All of lore.kernel.org
 help / color / mirror / Atom feed
* Checking  guest memory pages changes from host userspace
@ 2009-06-19 18:09 Passera, Pablo R
  2009-06-20  6:47 ` Amit Shah
  2009-06-21 15:51 ` Avi Kivity
  0 siblings, 2 replies; 9+ messages in thread
From: Passera, Pablo R @ 2009-06-19 18:09 UTC (permalink / raw)
  To: kvm

Hi list,
        I need to monitor some guest memory pages. I need to know if the information in these pages was changed. For this, I was thinking to mark the guest memory pages in some way (like write protecting them) so a page fault is generated. Then manage this fault inside qemu. Is there some API in libkvm that allows me to do this?

Thanks a lot,
Pablo


^ permalink raw reply	[flat|nested] 9+ messages in thread

* Re: Checking  guest memory pages changes from host userspace
  2009-06-19 18:09 Checking guest memory pages changes from host userspace Passera, Pablo R
@ 2009-06-20  6:47 ` Amit Shah
  2009-06-21 15:51 ` Avi Kivity
  1 sibling, 0 replies; 9+ messages in thread
From: Amit Shah @ 2009-06-20  6:47 UTC (permalink / raw)
  To: Passera, Pablo R; +Cc: kvm

On (Fri) Jun 19 2009 [12:09:10], Passera, Pablo R wrote:
> Hi list,
>         I need to monitor some guest memory pages. I need to know if the information in these pages was changed. For this, I was thinking to mark the guest memory pages in some way (like write protecting them) so a page fault is generated. Then manage this fault inside qemu. Is there some API in libkvm that allows me to do this?

If it's for debugging, you can use qemu without kvm. If you're only
interested in a few pages (and are proposing a solution based on that),
I don't think that can be done with EPT / NPT enabled so it won't be
something that'll be accepted upstream.

		Amit

^ permalink raw reply	[flat|nested] 9+ messages in thread

* Re: Checking  guest memory pages changes from host userspace
  2009-06-19 18:09 Checking guest memory pages changes from host userspace Passera, Pablo R
  2009-06-20  6:47 ` Amit Shah
@ 2009-06-21 15:51 ` Avi Kivity
  2009-06-21 18:46   ` Alexander Graf
  1 sibling, 1 reply; 9+ messages in thread
From: Avi Kivity @ 2009-06-21 15:51 UTC (permalink / raw)
  To: Passera, Pablo R; +Cc: kvm

On 06/19/2009 09:09 PM, Passera, Pablo R wrote:
> Hi list,
>          I need to monitor some guest memory pages. I need to know if the information in these pages was changed. For this, I was thinking to mark the guest memory pages in some way (like write protecting them) so a page fault is generated.
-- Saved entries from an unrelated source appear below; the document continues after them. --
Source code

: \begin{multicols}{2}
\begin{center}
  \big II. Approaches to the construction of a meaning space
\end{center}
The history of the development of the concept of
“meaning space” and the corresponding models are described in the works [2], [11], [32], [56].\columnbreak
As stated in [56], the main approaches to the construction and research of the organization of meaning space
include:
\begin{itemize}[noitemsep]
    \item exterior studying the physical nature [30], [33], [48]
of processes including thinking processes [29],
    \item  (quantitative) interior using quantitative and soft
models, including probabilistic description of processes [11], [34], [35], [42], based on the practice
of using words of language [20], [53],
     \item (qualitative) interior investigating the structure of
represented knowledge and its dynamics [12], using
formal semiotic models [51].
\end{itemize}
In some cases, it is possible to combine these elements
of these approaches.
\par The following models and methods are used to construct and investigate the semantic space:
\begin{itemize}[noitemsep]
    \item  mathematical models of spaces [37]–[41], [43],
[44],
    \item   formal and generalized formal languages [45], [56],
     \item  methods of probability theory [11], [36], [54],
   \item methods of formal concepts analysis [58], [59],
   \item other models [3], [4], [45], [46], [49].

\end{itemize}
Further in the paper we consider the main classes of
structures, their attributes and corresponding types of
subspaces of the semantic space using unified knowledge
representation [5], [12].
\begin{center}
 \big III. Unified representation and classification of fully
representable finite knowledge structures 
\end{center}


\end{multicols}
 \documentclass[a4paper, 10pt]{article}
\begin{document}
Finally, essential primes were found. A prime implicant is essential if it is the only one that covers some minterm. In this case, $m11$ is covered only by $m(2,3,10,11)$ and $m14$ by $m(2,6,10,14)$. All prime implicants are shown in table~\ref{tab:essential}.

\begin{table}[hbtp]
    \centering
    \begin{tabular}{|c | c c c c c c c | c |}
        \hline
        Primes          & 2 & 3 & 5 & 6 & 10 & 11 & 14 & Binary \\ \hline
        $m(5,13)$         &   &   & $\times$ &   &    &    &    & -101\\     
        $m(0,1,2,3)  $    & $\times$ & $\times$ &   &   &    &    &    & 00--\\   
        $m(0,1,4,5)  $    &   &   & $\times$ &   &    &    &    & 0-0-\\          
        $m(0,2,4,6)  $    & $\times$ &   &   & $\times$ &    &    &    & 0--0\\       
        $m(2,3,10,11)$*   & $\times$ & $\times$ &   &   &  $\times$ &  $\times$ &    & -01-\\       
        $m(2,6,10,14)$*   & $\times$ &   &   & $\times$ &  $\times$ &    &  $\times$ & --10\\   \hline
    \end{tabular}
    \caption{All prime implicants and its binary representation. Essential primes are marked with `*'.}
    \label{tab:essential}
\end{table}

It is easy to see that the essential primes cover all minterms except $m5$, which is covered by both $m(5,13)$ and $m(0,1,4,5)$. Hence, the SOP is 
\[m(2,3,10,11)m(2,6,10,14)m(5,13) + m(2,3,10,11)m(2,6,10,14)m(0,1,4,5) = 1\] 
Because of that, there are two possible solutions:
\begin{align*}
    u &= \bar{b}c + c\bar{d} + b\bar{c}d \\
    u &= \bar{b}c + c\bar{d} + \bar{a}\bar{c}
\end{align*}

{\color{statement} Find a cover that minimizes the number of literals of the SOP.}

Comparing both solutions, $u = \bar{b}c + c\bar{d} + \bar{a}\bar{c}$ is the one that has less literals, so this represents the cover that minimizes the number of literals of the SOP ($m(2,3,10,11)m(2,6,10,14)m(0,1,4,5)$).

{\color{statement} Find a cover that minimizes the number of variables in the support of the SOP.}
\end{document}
Then manage this fault inside qemu. Is there some API in libkvm that allows me to do this?
>    

You can use the dirty memory logging API.  vga uses this to track which 
regions of the screen have changed, and live migration uses it to allow 
the guest to proceed while copying its memory to the other node.  It 
works exactly by write protecting guest memory and trapping the 
resultant fault.

-- 
error compiling committee.c: too many arguments to function


^ permalink raw reply	[flat|nested] 9+ messages in thread

* Re: Checking  guest memory pages changes from host userspace
  2009-06-21 15:51 ` Avi Kivity
@ 2009-06-21 18:46   ` Alexander Graf
  2009-06-21 20:01     ` Avi Kivity
  0 siblings, 1 reply; 9+ messages in thread
From: Alexander Graf @ 2009-06-21 18:46 UTC (permalink / raw)
  To: Avi Kivity; +Cc: Passera, Pablo R, kvm





On 21.06.2009, at 17:51, Avi Kivity <avi@redhat.com> wrote:

> On 06/19/2009 09:09 PM, Passera, Pablo R wrote:
>> Hi list,
>>         I need to monitor some guest memory pages. I need to know  
>> if the information in these pages was changed. For this, I was  
>> thinking to mark the guest memory pages in some way (like write  
>> protecting them) so a page fault is generated. Then manage this  
>> fault inside qemu. Is there some API in libkvm that allows me to do  
>> this?
>>
>
> You can use the dirty memory logging API.  vga uses this to track  
> which regions of the screen have changed, and live migration uses it  
> to allow the guest to proceed while copying its memory to the other  
> node.  It works exactly by write protecting guest memory and  
> trapping the resultant fault.

I stumbled across this on my ppc implementation: Is there an obvious  
reason we don't use the pte's dirty bit?

I don't know which operation is more frequent - writing into dirty  
mapped memory or reading the dirty map. And I have no idea how long it  
would take to find out dirty pages...

Alex


>
> -- 
> error compiling committee.c: too many arguments to function
>
> --
> To unsubscribe from this list: send the line "unsubscribe kvm" in
> the body of a message to majordomo@vger.kernel.org
> More majordomo info at  http://vger.kernel.org/majordomo-info.html

^ permalink raw reply	[flat|nested] 9+ messages in thread

* Re: Checking  guest memory pages changes from host userspace
  2009-06-21 18:46   ` Alexander Graf
@ 2009-06-21 20:01     ` Avi Kivity
  2009-06-22  8:50       ` Avi Kivity
  0 siblings, 1 reply; 9+ messages in thread
From: Avi Kivity @ 2009-06-21 20:01 UTC (permalink / raw)
  To: Alexander Graf; +Cc: Passera, Pablo R, kvm

On 06/21/2009 09:46 PM, Alexander Graf wrote:
>> You can use the dirty memory logging API.  vga uses this to track 
>> which regions of the screen have changed, and live migration uses it 
>> to allow the guest to proceed while copying its memory to the other 
>> node.  It works exactly by write protecting guest memory and trapping 
>> the resultant fault.
>
>
> I stumbled across this on my ppc implementation: Is there an obvious 
> reason we don't use the pte's dirty bit?


Yes:

> I don't know which operation is more frequent - writing into dirty 
> mapped memory or reading the dirty map. And I have no idea how long it 
> would take to find out dirty pages...

The cost of write protection is one fault per dirtied spte.  The cost of 
looking at the dirty bit is a cache miss per spte (could be reduced by 
scanning in spte order rather than gfn order).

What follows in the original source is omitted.